Hayao Miyazaki'yi ele alındı
Kerem Akça, animasyonda kendine bir kimlik yaratan ve ustalaşan Hayao Miyazaki'yi ele aldı.
Mitoloji, felsefe, manga, edebiyat, tiyatro gibi alanlardan beslenip animasyonu 20 yaş üstüne uygun hale getirerek derinleştiren bir çizer, yaratıcı ya da yönetmen. Hayao Miyazaki, genelde insan karakterlerin üzerine kurulu Japon animesinin miladını atarken, bilimkurgu ve peri masalı filmi gibi alanlardaki dopdolu eserleriyle de dikkat çekmiştir. Hollywood’da kurmacada olan biteni ülkesinde animasyona transfer etmesi de gerçek anlamda bir ‘animasyon auteurü’ olduğunu ispatlar.

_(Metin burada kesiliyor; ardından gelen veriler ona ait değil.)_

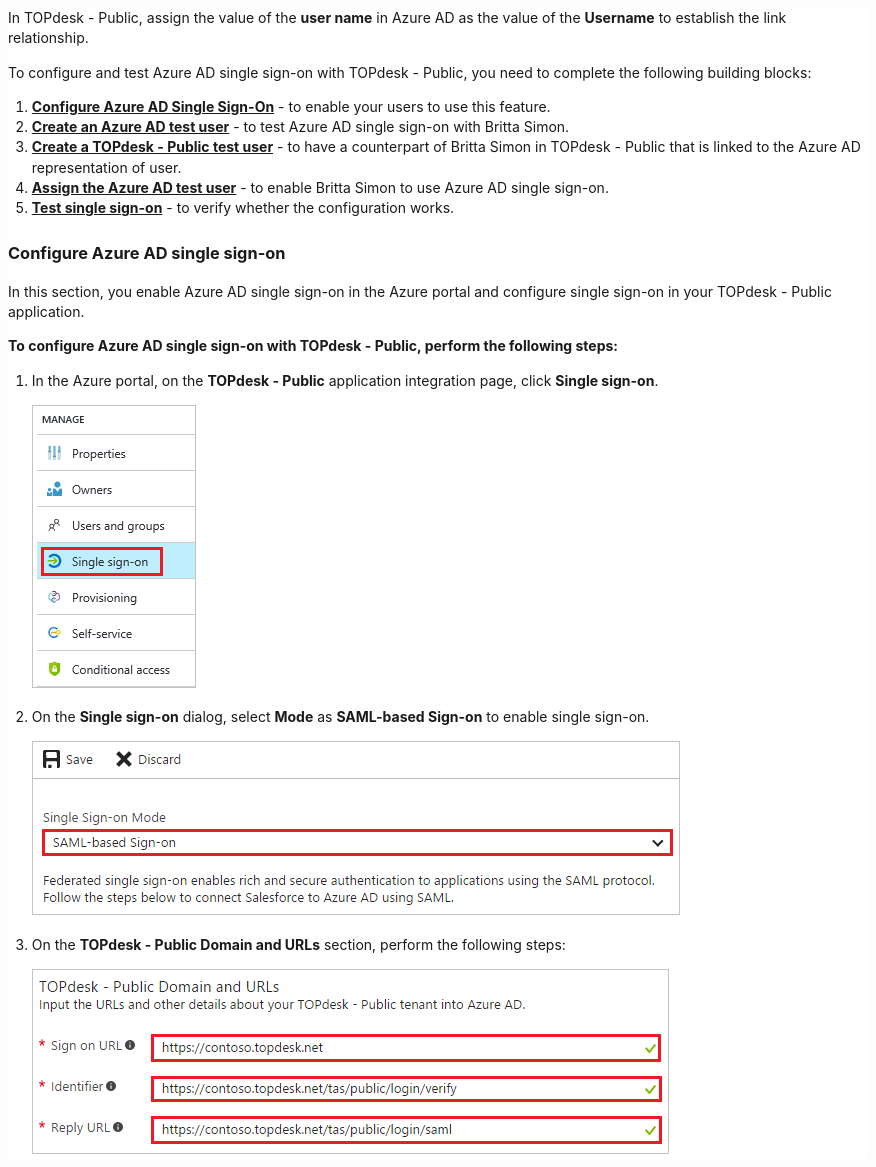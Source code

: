 In TOPdesk - Public, assign the value of the **user name** in Azure AD as the value of the **Username** to establish the link relationship.

To configure and test Azure AD single sign-on with TOPdesk - Public, you need to complete the following building blocks:

1. **[Configure Azure AD Single Sign-On](#configure-azure-ad-single-sign-on)** - to enable your users to use this feature.
2. **[Create an Azure AD test user](#create-an-azure-ad-test-user)** - to test Azure AD single sign-on with Britta Simon.
3. **[Create a TOPdesk - Public test user](#create-a-topdesk---public-test-user)** - to have a counterpart of Britta Simon in TOPdesk - Public that is linked to the Azure AD representation of user.
4. **[Assign the Azure AD test user](#assign-the-azure-ad-test-user)** - to enable Britta Simon to use Azure AD single sign-on.
5. **[Test single sign-on](#test-single-sign-on)** - to verify whether the configuration works.

### Configure Azure AD single sign-on

In this section, you enable Azure AD single sign-on in the Azure portal and configure single sign-on in your TOPdesk - Public application.

**To configure Azure AD single sign-on with TOPdesk - Public, perform the following steps:**

1. In the Azure portal, on the **TOPdesk - Public** application integration page, click **Single sign-on**.

	![Configure single sign-on link][4]

2. On the **Single sign-on** dialog, select **Mode** as	**SAML-based Sign-on** to enable single sign-on.
 
	![Single sign-on dialog box](./media/active-directory-saas-topdesk-public-tutorial/tutorial_topdesk-public_samlbase.png)

3. On the **TOPdesk - Public Domain and URLs** section, perform the following steps:

	![TOPdesk - Public Domain and URLs single sign-on information](./media/active-directory-saas-topdesk-public-tutorial/tutorial_topdesk-public_url.png)


[1]: ./media/active-directory-saas-topdesk-public-tutorial/tutorial_general_01.png
[2]: ./media/active-directory-saas-topdesk-public-tutorial/tutorial_general_02.png
[3]: ./media/active-directory-saas-topdesk-public-tutorial/tutorial_general_03.png
[4]: ./media/active-directory-saas-topdesk-public-tutorial/tutorial_general_04.png
[100]: ./media/active-directory-saas-topdesk-public-tutorial/tutorial_general_100.png
[200]: ./media/active-directory-saas-topdesk-public-tutorial/tutorial_general_200.png
[201]: ./media/active-directory-saas-topdesk-public-tutorial/tutorial_general_201.png
[202]: ./media/active-directory-saas-topdesk-public-tutorial/tutorial_general_202.png
[203]: ./media/active-directory-saas-topdesk-public-tutorial/tutorial_general_203.png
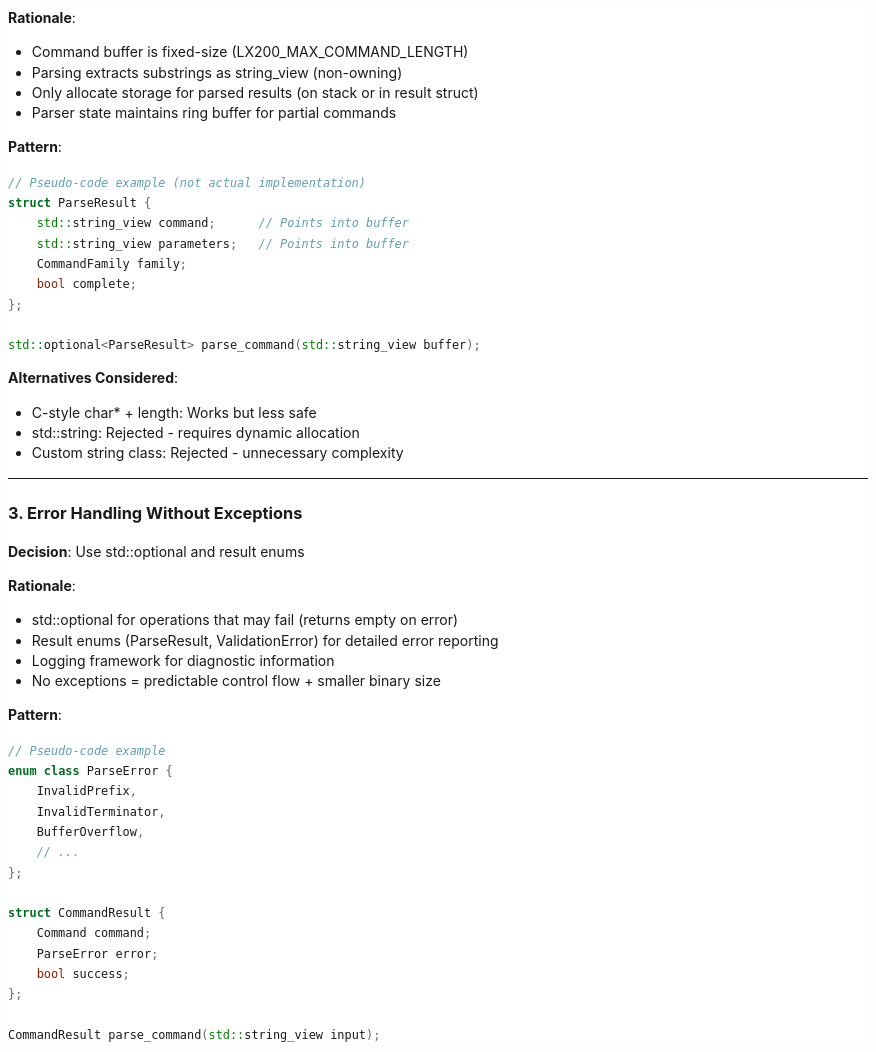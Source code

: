 **Rationale**:
- Command buffer is fixed-size (LX200_MAX_COMMAND_LENGTH)
- Parsing extracts substrings as string_view (non-owning)
- Only allocate storage for parsed results (on stack or in result struct)
- Parser state maintains ring buffer for partial commands

**Pattern**:
```cpp
// Pseudo-code example (not actual implementation)
struct ParseResult {
    std::string_view command;      // Points into buffer
    std::string_view parameters;   // Points into buffer
    CommandFamily family;
    bool complete;
};

std::optional<ParseResult> parse_command(std::string_view buffer);
```

**Alternatives Considered**:
- C-style char* + length: Works but less safe
- std::string: Rejected - requires dynamic allocation
- Custom string class: Rejected - unnecessary complexity

---

### 3. Error Handling Without Exceptions

**Decision**: Use std::optional and result enums

**Rationale**:
- std::optional<T> for operations that may fail (returns empty on error)
- Result enums (ParseResult, ValidationError) for detailed error reporting
- Logging framework for diagnostic information
- No exceptions = predictable control flow + smaller binary size

**Pattern**:
```cpp
// Pseudo-code example
enum class ParseError {
    InvalidPrefix,
    InvalidTerminator,
    BufferOverflow,
    // ...
};

struct CommandResult {
    Command command;
    ParseError error;
    bool success;
};

CommandResult parse_command(std::string_view input);
```
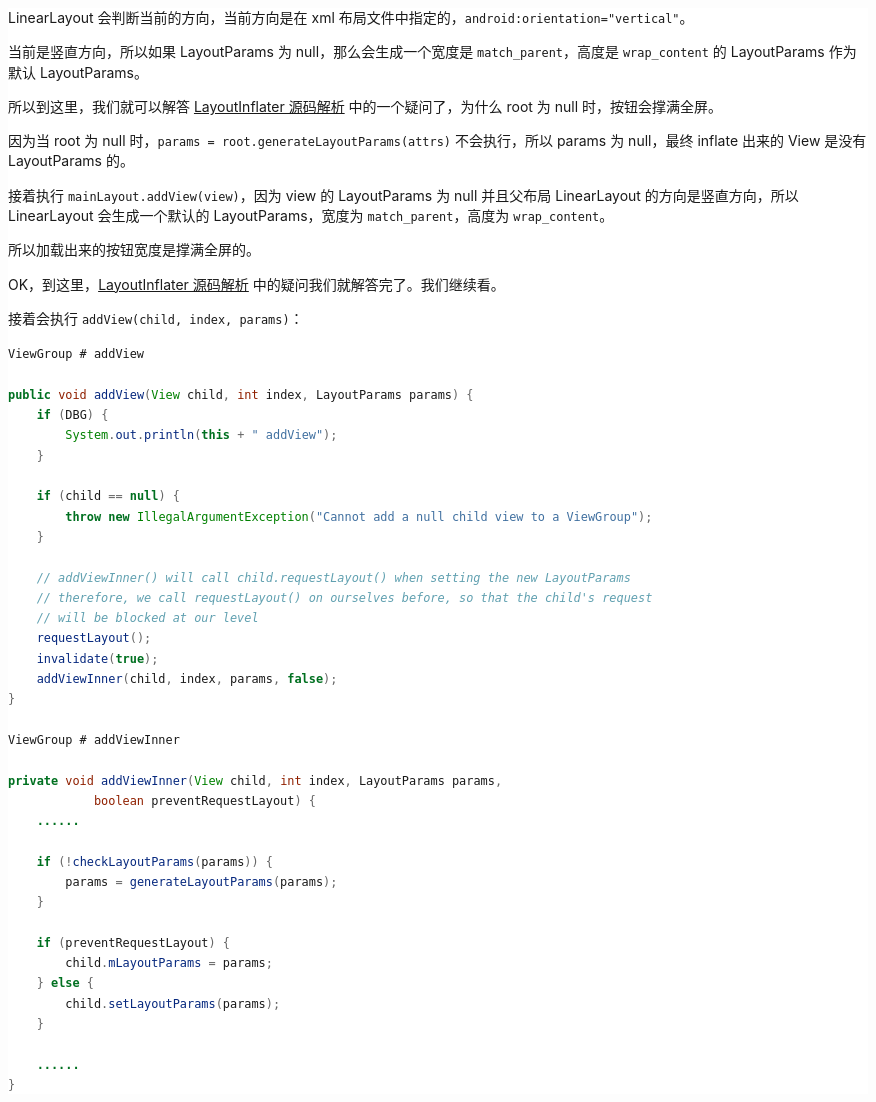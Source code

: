LinearLayout 会判断当前的方向，当前方向是在 xml 布局文件中指定的，`android:orientation="vertical"`。

当前是竖直方向，所以如果 LayoutParams 为 null，那么会生成一个宽度是 `match_parent`，高度是 `wrap_content` 的 LayoutParams 作为默认 LayoutParams。

所以到这里，我们就可以解答 [LayoutInflater 源码解析](https://github.com/shadowwingz/AndroidLife/blob/master/article/LayoutInflater%20%E6%BA%90%E7%A0%81%E8%A7%A3%E6%9E%90.md) 中的一个疑问了，为什么 root 为 null 时，按钮会撑满全屏。

因为当 root 为 null 时，`params = root.generateLayoutParams(attrs)` 不会执行，所以 params 为 null，最终 inflate 出来的 View 是没有 LayoutParams 的。

接着执行 `mainLayout.addView(view)`，因为 view 的 LayoutParams 为 null 并且父布局 LinearLayout 的方向是竖直方向，所以 LinearLayout 会生成一个默认的 LayoutParams，宽度为 `match_parent`，高度为 `wrap_content`。

所以加载出来的按钮宽度是撑满全屏的。

OK，到这里，[LayoutInflater 源码解析](https://github.com/shadowwingz/AndroidLife/blob/master/article/LayoutInflater%20%E6%BA%90%E7%A0%81%E8%A7%A3%E6%9E%90.md) 中的疑问我们就解答完了。我们继续看。

接着会执行 `addView(child, index, params)`：

```java
ViewGroup # addView

public void addView(View child, int index, LayoutParams params) {
    if (DBG) {
        System.out.println(this + " addView");
    }

    if (child == null) {
        throw new IllegalArgumentException("Cannot add a null child view to a ViewGroup");
    }

    // addViewInner() will call child.requestLayout() when setting the new LayoutParams
    // therefore, we call requestLayout() on ourselves before, so that the child's request
    // will be blocked at our level
    requestLayout();
    invalidate(true);
    addViewInner(child, index, params, false);
}

ViewGroup # addViewInner

private void addViewInner(View child, int index, LayoutParams params,
            boolean preventRequestLayout) {
    ......

    if (!checkLayoutParams(params)) {
        params = generateLayoutParams(params);
    }

    if (preventRequestLayout) {
        child.mLayoutParams = params;
    } else {
        child.setLayoutParams(params);
    }

    ......
}
```

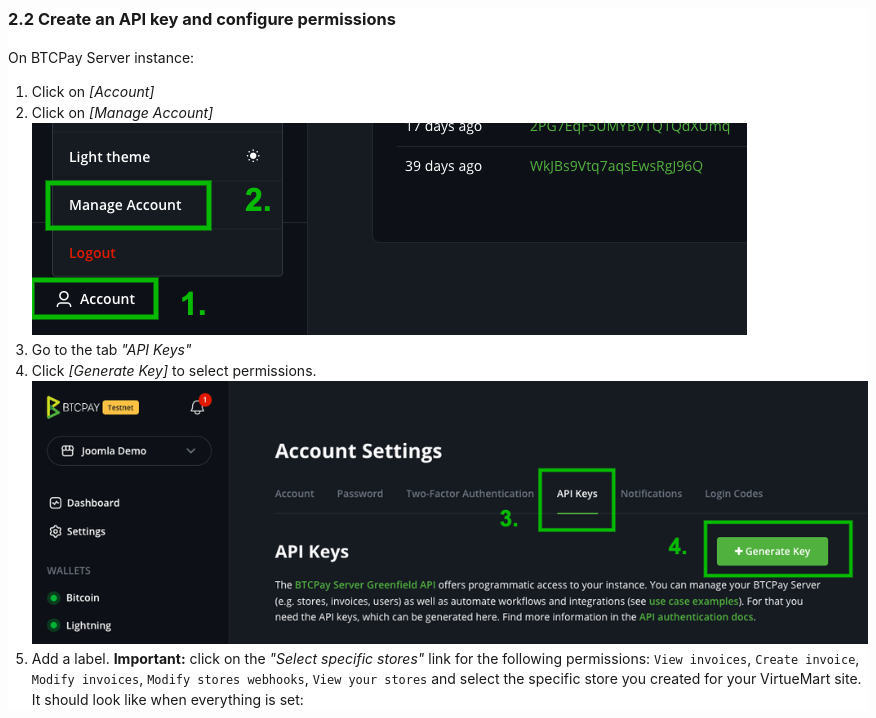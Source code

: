 ### 2.2 Create an API key and configure permissions

On BTCPay Server instance:

1. Click on _[Account]_
2. Click on _[Manage Account]_
   ![BTCPay Joomla VirtueMart: Manage Account](./img/virtuemart/btcpay-vm--07-account-manage.png)
3. Go to the tab _"API Keys"_
4. Click _[Generate Key]_ to select permissions.
   ![BTCPay Joomla VirtueMart: API Keys overview](./img/virtuemart/btcpay-vm--08-add-api-key.png)
5. Add a label. **Important:** click on the _"Select specific stores"_ link for the following permissions: `View invoices`, `Create invoice`, `Modify invoices`, `Modify stores webhooks`, `View your stores` and select the specific store you created for your VirtueMart site. It should look like when everything is set:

Japon sinema endüstrisine animasyonu sokan yönetmen Hayao Miyazaki, Oscar’lı bir sanatçı. 30 yıllık kariyeri boyunca 10 ‘Japon animesi’ örneği veren yönetmen, daha çok ülkemizde vizyona giren son iki filmi “Ruhların Kaçışı” (“Sen to Chihiro no kamikakushi”, 2001) ve “Yürüyen Şato” (“Hauru no ugoku shiro”, 2004) ile tanınıyor uluslararası alanda.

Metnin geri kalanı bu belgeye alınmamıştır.